Report by the Board of Directors on item 3 of the Meeting Agenda.
"Messrs. Shareholders,
at the proposal of the Compensation and Nomination Committee, the Board of Directors approved the 2022 Report on Saipem's Remuneration Policy and Compensation Paid, drawn up in compliance with art. 123-ter of Legislative Decree 58/98 and art. 84-quater of Issuers' Regulations.
Pursuant to paragraph 6 of art. 123-ter of Legislative Decree 58/98, the second part of the Report:
- provides an adequate representation of each item making up the remuneration, including the compensation provided in the event of mandate termination or

employment termination, highlighting its consistency with the Company's remuneration policy for the relevant year.
- analytically illustrates the compensation paid in the year by the Company and by subsidiaries or associated companies, for any reason and in any form, indicating any components of the aforementioned remuneration that are attributable to activities carried out in previous years and highlighting the compensation to be paid in one or more subsequent years for activities carried out in the relevant year, providing an estimate for those components that are not objectively quantifiable in the relevant year;
- illustrates the voting on the second section of the Report expressed by the Shareholders at last year's Shareholders' Meeting.
The Report includes the compensation plans required by art. 114-bis of Legislative Decree 58/98 and refers to the section of the Company's website where these documents are available.
The entity responsible for the statutory audit of the financial statements verifies that the Directors have prepared the second section of the Report.
The Shareholders' Meeting called pursuant to art. 2364, paragraph 2, or art. 2364 bis, paragraph 2, of the Italian Civil Code, resolves in favor or against the second section of the Report according to paragraph 4. The resolution is not binding."
"Messrs. Shareholders,
You are called to approve the second section of the 2022 Report on Saipem's Remuneration Policy and Compensation Paid, approved by the Board of Directors on April 11, 2022, whose preparation pursuant to art. 123-ter, paragraph 8-bis of Legislative Decree 58/98 has been verified by the independent auditors, which:

- analytically illustrates the compensation paid in the year by the Company and by subsidiaries or associated companies, for any reason and in any form, indicating any components of the aforementioned remuneration that are attributable to activities carried out in previous years and highlighting the compensation to be paid in one or more subsequent years for activities carried out in the relevant year, providing an estimate for those components that are not objectively quantifiable in the relevant year;
- illustrates the voting on the second section of the Report expressed by the Shareholders at last year's Shareholders' Meeting."

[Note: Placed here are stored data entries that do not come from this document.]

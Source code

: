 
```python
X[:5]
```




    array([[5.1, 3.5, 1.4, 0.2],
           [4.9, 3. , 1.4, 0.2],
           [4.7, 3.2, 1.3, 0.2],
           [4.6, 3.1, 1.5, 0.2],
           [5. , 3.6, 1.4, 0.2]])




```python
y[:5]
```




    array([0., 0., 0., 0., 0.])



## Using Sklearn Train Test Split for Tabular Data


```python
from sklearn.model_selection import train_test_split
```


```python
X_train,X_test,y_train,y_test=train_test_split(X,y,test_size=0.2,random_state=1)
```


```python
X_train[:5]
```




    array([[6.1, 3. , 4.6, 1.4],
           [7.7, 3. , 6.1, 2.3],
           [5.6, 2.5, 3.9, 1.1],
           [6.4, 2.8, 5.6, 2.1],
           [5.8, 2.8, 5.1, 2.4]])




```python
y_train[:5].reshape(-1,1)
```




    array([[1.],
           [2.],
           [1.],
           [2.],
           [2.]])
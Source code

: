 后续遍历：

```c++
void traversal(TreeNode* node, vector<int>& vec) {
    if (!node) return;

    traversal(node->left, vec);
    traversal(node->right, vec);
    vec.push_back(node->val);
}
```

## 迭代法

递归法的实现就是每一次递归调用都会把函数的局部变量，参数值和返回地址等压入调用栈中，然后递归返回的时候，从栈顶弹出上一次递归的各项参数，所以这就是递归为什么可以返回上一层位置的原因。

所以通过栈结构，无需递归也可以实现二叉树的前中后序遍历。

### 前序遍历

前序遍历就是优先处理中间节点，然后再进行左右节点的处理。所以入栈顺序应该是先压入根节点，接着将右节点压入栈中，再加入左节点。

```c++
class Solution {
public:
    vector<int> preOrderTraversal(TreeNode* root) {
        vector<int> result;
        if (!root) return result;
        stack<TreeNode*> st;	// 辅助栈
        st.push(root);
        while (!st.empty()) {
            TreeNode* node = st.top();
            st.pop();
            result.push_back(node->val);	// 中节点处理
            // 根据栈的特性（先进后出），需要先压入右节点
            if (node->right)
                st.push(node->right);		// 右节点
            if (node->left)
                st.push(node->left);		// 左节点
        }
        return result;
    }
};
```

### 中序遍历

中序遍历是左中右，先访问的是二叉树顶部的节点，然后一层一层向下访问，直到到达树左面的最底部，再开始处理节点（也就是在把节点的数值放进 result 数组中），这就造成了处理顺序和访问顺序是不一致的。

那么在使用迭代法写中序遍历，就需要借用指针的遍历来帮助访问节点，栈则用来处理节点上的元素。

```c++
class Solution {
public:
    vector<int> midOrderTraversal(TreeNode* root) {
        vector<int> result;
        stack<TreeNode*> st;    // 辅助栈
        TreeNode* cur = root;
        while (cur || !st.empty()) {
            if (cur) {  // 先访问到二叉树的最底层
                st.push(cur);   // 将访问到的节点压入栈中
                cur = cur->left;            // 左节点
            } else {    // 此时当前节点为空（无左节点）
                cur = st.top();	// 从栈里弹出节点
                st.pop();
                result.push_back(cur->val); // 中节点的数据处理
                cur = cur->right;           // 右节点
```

Report by the Board of Directors on item 4 of the Meeting Agenda.
"Messrs Shareholders,
in line with the recommendations of the Corporate Governance Code which Saipem adheres to, the Board of Directors of Saipem S.p.A. on March 24, 2022, subject to the favorable opinion of the Board of Statutory Auditors pursuant to art. 2389, paragraph 3, of the Italian Civil Code, resolved to submit for the approval of the Shareholders' Meeting the adoption of a Short-Term Incentive Plan for the year 2022 (the "Plan"), drawn up at the proposal of the Compensation and Nomination Committee, composed entirely of non-executive and mainly independent Directors. The Short-Term Variable Incentive Plan is an incentive tool designed to remunerate the performance and contribution of each individual to the achievement of 2022 corporate targets.
The Plan, which cancels and supersedes the third and final allocation of the previous 2021-2023 Short-Term Incentive Plan, envisages the accrual of monetary incentives in the year 2023 to resources who achieve the annual performance objectives assigned for the year 2022 and fall within the defined coverage. The Plan applies to

the management of Saipem and its subsidiaries and should be considered "of major significance" pursuant to art. 84-bis, paragraph 2, of the Issuers' Regulations, as it is intended also for individuals referred to in art. 114-bis of Legislative Decree 58/98, and in particular to:
The beneficiaries of the Plan are the Chief Executive Officer-General Manager of Saipem, the General Manager and the other Senior Managers who achieve annual individual performance results with a score of at least 80 points and who fall within the defined coverage. Participation in the Plan becomes effective only upon the beneficiary's prior acceptance, both at the time of the assignment and of the final balance, of the performance assessment sheet.
The effective maturation of the total incentive is subject to performance indicators, having the character of suspensory conditions, which are:
• the Total Recordable Injury Frequency Rate safety indicator measured on December 31, 2022;

For the beneficiaries, 60% of the accrued incentive shall be paid upfront and the remaining 40% will be deferred for a two-year period. The amount of the deferred portion actually paid will be determined based upon the:
This condition, verified by the Board of Directors, allows for a variation of the amount actually paid as follows:
The payment of the deferred incentive implies that the beneficiary is still employed by the company, otherwise the incentive will paid proportionally with reference to the period elapsed between the date of allocation and the termination of the employment relationship, according to the terms and conditions of the Plan and regulation.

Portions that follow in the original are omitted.